*** Opening of Records supplied ***

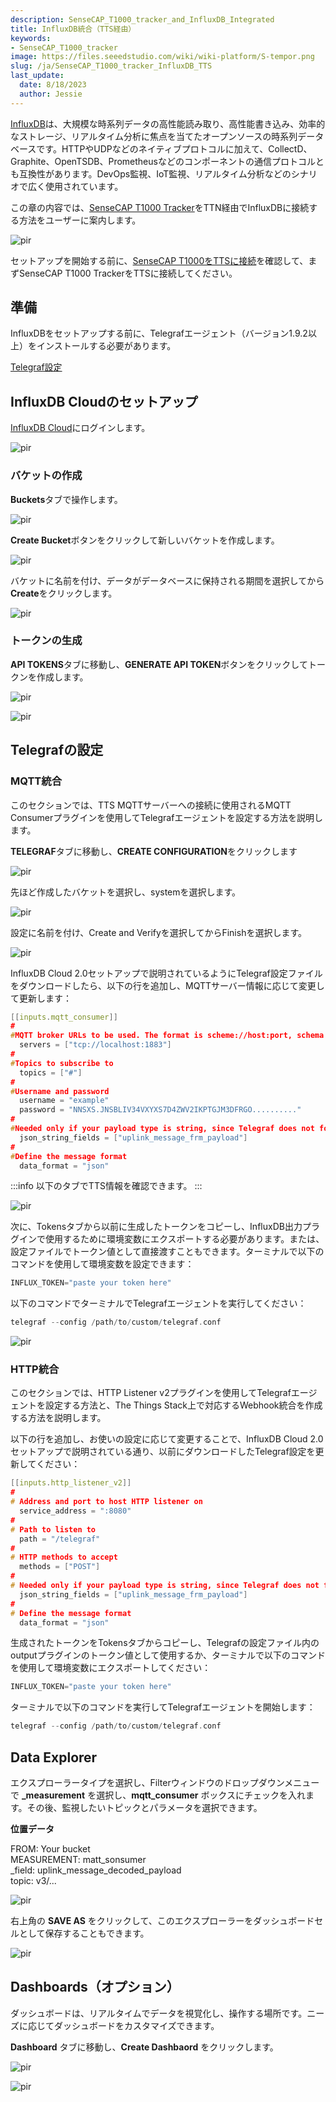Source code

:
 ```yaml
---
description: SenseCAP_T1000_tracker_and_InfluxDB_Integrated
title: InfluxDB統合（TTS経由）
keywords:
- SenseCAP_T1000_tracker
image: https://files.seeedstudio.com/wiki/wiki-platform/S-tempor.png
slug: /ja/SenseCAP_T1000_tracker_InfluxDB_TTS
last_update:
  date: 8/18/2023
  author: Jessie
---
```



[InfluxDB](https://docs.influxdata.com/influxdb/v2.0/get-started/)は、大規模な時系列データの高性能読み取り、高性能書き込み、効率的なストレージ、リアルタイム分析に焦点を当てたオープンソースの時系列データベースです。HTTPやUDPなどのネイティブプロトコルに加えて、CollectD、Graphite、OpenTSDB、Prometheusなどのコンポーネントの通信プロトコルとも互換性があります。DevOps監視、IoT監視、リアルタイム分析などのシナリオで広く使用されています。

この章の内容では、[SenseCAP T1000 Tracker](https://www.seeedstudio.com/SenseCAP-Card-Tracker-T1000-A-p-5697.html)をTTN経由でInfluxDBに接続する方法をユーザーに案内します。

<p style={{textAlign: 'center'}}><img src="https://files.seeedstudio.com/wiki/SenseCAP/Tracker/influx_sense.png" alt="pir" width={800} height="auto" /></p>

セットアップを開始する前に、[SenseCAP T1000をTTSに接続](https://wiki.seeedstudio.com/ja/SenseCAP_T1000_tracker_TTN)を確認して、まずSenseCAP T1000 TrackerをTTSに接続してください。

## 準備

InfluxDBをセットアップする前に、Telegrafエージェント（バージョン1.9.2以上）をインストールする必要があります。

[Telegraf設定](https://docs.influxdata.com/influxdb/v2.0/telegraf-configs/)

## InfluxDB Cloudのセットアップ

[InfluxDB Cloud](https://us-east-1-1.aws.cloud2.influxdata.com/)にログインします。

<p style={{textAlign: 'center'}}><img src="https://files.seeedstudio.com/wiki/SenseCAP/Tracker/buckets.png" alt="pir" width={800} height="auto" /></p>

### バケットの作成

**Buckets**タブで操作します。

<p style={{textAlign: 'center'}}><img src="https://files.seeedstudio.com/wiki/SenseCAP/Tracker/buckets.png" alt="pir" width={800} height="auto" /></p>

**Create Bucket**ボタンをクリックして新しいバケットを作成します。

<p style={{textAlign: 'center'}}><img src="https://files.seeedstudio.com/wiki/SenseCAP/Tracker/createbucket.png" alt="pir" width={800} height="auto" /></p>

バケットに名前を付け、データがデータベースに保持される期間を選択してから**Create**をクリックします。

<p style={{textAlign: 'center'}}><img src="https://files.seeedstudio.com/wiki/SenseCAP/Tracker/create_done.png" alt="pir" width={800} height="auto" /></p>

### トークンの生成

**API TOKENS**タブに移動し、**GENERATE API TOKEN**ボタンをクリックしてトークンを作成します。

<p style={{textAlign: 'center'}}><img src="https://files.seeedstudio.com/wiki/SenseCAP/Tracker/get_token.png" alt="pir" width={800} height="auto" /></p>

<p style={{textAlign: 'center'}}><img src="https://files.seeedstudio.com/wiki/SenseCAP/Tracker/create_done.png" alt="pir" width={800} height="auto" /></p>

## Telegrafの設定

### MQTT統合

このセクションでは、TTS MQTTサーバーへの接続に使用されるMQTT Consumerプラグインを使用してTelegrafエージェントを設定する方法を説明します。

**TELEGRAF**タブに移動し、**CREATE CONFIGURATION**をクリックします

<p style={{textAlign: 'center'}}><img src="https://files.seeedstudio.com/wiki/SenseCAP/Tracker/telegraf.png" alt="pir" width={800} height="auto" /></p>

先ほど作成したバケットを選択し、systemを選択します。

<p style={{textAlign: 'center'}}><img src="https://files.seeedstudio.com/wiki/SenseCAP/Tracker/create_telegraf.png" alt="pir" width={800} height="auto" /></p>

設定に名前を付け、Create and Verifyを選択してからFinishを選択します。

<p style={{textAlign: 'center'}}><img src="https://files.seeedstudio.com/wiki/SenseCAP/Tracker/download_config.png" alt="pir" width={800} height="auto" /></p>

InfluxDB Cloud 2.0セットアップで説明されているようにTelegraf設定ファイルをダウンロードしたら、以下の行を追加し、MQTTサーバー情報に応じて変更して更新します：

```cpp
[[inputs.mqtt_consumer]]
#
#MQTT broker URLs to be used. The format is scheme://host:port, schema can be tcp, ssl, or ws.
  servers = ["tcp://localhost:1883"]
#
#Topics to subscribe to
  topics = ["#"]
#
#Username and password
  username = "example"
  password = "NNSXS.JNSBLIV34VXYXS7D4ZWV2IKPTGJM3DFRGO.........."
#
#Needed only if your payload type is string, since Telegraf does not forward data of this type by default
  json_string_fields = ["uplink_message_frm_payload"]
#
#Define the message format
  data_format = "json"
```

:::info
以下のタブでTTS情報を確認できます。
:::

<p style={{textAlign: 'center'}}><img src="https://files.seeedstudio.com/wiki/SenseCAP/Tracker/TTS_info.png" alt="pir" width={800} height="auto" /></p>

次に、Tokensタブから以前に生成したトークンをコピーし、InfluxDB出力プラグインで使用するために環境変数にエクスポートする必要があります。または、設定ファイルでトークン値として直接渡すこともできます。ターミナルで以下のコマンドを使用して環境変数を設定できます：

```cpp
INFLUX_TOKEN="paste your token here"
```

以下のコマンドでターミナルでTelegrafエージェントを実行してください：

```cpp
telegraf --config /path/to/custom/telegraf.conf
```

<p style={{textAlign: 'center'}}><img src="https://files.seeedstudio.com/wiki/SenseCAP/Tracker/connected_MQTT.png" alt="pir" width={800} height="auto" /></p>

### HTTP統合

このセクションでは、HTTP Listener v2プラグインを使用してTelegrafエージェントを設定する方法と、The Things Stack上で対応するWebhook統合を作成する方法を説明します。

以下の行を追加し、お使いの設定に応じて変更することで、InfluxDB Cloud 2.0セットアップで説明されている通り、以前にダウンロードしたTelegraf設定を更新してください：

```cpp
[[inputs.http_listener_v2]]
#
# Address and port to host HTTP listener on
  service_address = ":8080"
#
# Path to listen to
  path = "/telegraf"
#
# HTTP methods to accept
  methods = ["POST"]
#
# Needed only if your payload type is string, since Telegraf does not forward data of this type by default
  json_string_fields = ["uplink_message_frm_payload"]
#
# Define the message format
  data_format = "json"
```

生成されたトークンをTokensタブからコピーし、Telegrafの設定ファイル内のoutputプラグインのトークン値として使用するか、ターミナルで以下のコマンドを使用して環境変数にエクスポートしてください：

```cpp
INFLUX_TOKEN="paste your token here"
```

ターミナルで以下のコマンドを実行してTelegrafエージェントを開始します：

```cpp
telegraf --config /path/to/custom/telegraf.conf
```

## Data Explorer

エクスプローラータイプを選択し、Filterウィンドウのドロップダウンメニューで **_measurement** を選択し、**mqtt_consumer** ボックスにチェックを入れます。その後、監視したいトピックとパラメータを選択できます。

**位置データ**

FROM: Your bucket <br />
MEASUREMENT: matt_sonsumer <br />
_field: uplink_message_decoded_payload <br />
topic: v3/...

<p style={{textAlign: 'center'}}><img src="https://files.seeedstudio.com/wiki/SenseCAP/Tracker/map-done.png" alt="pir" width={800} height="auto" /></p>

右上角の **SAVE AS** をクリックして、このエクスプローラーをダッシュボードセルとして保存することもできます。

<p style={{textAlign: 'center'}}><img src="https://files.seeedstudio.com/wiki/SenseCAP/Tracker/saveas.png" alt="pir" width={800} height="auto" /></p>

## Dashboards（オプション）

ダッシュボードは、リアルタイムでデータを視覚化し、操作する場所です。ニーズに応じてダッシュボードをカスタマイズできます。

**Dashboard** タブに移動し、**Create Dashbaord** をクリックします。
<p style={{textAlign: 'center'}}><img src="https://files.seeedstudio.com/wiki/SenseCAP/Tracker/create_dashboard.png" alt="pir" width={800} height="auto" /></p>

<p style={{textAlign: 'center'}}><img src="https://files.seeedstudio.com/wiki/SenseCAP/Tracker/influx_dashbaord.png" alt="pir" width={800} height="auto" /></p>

*** Close of Records supplied ***

Exercise goal:
Beginning at the line that holds "右上角の **SAVE AS**", reproduce the lines exactly up to and including the final line of the entries.

Final answer:
右上角の **SAVE AS** をクリックして、このエクスプローラーをダッシュボードセルとして保存することもできます。

<p style={{textAlign: 'center'}}><img src="https://files.seeedstudio.com/wiki/SenseCAP/Tracker/saveas.png" alt="pir" width={800} height="auto" /></p>

## Dashboards（オプション）

ダッシュボードは、リアルタイムでデータを視覚化し、操作する場所です。ニーズに応じてダッシュボードをカスタマイズできます。

**Dashboard** タブに移動し、**Create Dashbaord** をクリックします。
<p style={{textAlign: 'center'}}><img src="https://files.seeedstudio.com/wiki/SenseCAP/Tracker/create_dashboard.png" alt="pir" width={800} height="auto" /></p>

<p style={{textAlign: 'center'}}><img src="https://files.seeedstudio.com/wiki/SenseCAP/Tracker/influx_dashbaord.png" alt="pir" width={800} height="auto" /></p>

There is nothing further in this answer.